An extra line meant to be "dormant" for now caused Chemical Bank to deduct
twice any amount its customers withdrew from ATM machines Tuesday night and
Wednesday.  However, they received praise from the state consumer board for
their prompt and open response to the problem.

My information comes from articles in The New York Times, 18 Feb 1994, p. A1
and 19 Feb 1994, p. C1.  The new line of code was part of a year-long effort
to add functionality to ATM machines.  It sent a copy of the ATM withdrawal to
a different computer system (the one that handles paper checks), which then
deducted the money a second time.  This second system is only run overnight,
so the problem was not detected until Thursday morning.

About 430 checks were bounced incorrectly as a result, but Chemical contacted
the customers affected, and offered to pay any charges they incur, or write
letters of explanation to the recipients of the checks.  The NY state consumer
board has also asked them to refund any fees for the ATM transactions which
were completed incorrectly.

There were about 150k ATM transactions incorrectly doubled, amounting to $15M.
(Last year in the US there were 7G ATM transactions averaging $50, according
to The NYT article.)

Steven Bloom, who runs a consulting firm in NJ said: "There are similar
episodes that take place all the time, but we never hear about them because
the bank is able to get the accounts straight before it opens its doors in the
morning.  The problem in this case is the ATM system is highly visible and
runs 24 hours a day, seven days a week."

-John [email protected]

    [Also noted by
      Linn H. Stanton <[email protected]>,
      Mark Bergman <[email protected]>,
      Jeremy Epstein <[email protected]>,
      "Greg D." <[email protected]>, and PGN.
    I took John's version because his version was the
    most Digest-able, although not entirely consistent with the others.
    Further sources included the following clips:]

         In one of the biggest computer errors in banking history, Chemical
       Bank mistakenly deducted about $15 million from more than 100,000
       customers' accounts on Tuesday night, causing panic and consternation
       among its customers around the New York area.
         The mistake affected 150,000 transactions from Tuesday night
       through Wednesday afternoon.
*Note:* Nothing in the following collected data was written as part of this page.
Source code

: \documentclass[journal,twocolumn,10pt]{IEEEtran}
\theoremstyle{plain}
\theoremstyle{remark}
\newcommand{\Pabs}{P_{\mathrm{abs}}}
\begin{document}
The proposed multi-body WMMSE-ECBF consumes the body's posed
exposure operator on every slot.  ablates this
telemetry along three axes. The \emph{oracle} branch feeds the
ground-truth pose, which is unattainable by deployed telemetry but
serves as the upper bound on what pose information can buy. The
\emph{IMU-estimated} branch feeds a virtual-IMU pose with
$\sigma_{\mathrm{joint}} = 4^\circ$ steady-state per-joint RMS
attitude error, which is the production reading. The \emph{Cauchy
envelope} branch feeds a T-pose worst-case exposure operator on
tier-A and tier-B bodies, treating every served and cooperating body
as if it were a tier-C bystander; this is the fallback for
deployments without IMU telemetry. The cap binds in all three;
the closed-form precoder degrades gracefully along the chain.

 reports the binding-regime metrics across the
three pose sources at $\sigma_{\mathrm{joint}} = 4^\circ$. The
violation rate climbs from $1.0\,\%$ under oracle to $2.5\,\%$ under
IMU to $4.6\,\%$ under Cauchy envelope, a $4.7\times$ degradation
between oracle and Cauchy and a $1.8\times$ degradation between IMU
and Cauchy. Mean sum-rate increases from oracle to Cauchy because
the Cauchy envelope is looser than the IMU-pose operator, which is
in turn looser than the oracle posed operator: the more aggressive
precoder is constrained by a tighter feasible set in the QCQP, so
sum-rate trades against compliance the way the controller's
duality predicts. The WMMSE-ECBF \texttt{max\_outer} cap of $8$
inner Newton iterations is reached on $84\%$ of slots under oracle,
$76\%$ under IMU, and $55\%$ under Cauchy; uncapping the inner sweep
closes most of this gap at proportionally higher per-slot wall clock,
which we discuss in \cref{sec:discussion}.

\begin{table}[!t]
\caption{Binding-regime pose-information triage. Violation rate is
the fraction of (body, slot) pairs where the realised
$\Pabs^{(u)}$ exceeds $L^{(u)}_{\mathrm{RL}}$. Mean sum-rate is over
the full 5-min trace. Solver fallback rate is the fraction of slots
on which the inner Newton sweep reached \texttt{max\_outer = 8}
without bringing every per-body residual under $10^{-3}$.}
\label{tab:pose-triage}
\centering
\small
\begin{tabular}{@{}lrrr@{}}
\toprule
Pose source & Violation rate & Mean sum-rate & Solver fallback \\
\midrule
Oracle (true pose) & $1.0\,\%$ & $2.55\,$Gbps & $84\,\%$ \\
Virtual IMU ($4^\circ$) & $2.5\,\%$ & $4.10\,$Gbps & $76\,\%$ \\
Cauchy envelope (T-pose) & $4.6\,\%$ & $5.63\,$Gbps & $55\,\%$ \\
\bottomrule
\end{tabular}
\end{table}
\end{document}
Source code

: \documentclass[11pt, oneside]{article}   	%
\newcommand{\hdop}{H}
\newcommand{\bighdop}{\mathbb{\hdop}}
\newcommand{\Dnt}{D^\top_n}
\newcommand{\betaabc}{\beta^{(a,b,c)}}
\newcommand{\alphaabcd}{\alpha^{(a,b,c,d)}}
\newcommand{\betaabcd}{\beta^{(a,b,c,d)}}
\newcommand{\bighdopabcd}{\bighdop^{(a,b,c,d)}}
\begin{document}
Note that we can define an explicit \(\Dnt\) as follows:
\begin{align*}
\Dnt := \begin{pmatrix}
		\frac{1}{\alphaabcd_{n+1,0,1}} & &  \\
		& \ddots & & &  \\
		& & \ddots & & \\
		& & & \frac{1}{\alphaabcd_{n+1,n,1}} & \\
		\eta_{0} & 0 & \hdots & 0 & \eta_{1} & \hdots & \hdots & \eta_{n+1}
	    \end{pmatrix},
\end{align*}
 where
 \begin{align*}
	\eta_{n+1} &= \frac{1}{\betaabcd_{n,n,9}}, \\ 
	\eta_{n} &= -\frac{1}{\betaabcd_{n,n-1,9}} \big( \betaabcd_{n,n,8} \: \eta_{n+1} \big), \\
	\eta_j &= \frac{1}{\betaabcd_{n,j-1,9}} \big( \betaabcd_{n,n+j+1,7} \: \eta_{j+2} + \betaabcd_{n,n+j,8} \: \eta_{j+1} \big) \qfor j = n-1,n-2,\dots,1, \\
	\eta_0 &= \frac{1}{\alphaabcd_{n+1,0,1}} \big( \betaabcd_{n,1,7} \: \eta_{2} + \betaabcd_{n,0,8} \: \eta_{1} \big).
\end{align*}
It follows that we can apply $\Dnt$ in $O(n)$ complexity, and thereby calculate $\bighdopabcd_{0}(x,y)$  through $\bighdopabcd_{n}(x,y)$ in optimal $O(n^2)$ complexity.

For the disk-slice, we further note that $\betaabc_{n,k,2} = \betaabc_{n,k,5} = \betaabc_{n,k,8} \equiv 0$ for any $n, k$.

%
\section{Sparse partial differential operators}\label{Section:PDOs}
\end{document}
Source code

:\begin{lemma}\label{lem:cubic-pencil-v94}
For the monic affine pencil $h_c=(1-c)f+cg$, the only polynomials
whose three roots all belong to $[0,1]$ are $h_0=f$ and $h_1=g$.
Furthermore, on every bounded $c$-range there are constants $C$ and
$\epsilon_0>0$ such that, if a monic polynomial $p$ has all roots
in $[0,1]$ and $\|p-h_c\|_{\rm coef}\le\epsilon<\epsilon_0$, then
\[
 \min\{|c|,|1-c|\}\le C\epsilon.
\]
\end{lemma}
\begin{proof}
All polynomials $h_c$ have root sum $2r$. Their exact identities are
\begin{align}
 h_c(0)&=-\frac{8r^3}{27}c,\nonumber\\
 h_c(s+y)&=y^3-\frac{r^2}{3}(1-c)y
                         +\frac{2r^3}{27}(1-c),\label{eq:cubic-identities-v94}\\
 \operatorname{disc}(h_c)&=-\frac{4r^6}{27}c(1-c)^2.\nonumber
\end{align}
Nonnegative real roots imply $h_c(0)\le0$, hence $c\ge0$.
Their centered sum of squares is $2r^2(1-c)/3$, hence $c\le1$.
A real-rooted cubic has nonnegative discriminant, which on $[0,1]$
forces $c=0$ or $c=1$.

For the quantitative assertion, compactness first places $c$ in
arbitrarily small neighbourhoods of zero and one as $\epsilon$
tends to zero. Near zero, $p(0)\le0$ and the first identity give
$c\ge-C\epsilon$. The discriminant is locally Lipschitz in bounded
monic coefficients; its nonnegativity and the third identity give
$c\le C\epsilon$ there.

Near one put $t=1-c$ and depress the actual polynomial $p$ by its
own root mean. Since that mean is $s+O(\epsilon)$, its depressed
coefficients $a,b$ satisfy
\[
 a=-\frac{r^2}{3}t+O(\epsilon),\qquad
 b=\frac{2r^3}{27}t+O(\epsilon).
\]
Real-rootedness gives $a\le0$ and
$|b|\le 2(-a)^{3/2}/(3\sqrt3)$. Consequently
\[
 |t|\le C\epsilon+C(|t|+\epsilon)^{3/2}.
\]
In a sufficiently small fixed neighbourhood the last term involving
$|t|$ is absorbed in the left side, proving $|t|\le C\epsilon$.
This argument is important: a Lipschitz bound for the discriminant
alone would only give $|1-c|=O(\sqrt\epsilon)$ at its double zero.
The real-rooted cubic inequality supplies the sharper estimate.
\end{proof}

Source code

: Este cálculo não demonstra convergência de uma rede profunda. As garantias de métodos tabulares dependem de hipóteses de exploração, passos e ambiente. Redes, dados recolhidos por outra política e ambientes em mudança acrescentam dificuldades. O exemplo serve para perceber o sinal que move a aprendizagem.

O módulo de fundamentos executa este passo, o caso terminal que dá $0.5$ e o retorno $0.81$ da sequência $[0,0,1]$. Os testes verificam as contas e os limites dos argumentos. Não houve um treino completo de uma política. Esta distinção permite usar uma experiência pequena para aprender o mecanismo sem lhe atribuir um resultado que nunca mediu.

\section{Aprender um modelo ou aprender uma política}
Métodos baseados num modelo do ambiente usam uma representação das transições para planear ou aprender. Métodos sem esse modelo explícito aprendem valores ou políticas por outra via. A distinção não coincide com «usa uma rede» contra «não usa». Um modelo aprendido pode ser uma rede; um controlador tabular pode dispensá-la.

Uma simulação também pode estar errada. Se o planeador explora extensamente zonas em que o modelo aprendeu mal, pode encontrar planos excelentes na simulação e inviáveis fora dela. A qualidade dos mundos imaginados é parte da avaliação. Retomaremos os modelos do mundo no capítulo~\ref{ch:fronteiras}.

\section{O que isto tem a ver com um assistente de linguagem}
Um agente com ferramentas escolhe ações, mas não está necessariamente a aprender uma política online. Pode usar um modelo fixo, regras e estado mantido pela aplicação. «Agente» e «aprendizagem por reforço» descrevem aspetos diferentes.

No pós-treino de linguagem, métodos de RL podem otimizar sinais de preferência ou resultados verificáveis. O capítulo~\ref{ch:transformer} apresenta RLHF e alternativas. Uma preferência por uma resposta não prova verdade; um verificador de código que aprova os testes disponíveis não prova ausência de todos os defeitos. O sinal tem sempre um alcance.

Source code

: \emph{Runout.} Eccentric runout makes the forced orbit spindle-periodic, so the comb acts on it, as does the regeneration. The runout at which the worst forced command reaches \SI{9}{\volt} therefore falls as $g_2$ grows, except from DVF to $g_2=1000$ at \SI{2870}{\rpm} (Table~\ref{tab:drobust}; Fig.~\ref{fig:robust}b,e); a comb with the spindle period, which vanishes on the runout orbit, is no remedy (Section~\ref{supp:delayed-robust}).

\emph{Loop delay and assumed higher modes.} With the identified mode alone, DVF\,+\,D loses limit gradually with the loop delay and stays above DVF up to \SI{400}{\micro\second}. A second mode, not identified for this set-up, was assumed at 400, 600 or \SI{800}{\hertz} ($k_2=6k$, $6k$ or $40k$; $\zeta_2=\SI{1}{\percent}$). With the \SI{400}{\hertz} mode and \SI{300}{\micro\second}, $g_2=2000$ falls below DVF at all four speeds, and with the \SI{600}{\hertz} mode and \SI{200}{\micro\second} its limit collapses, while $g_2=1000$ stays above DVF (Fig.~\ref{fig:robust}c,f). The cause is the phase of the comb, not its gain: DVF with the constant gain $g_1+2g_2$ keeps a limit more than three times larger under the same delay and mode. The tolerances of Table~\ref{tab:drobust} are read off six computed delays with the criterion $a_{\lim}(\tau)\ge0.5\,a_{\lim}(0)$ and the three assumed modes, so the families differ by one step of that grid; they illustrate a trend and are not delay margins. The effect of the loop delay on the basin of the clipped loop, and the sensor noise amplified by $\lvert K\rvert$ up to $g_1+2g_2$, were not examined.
Some checks were bounced Thursday
       morning as a result, although the bank said the number was small.
           [The New York Times, Friday 18 Feb 1994]

         Millions of dollars vanished from New Yorkers' bank balances
       Wednesday, when a computer deducted $2 from accounts for every $1
       withdrawn from automated teller machines."  [...]
         Sean Kennedy, president of the Electronic Funds Transfer Association
       (a trade group) said "I'm beginning to learn that it does happen from
       time to time [and] usually it's a software error".
           [The Washington Post, 18 Feb 1994, from Jeremy Epstein]]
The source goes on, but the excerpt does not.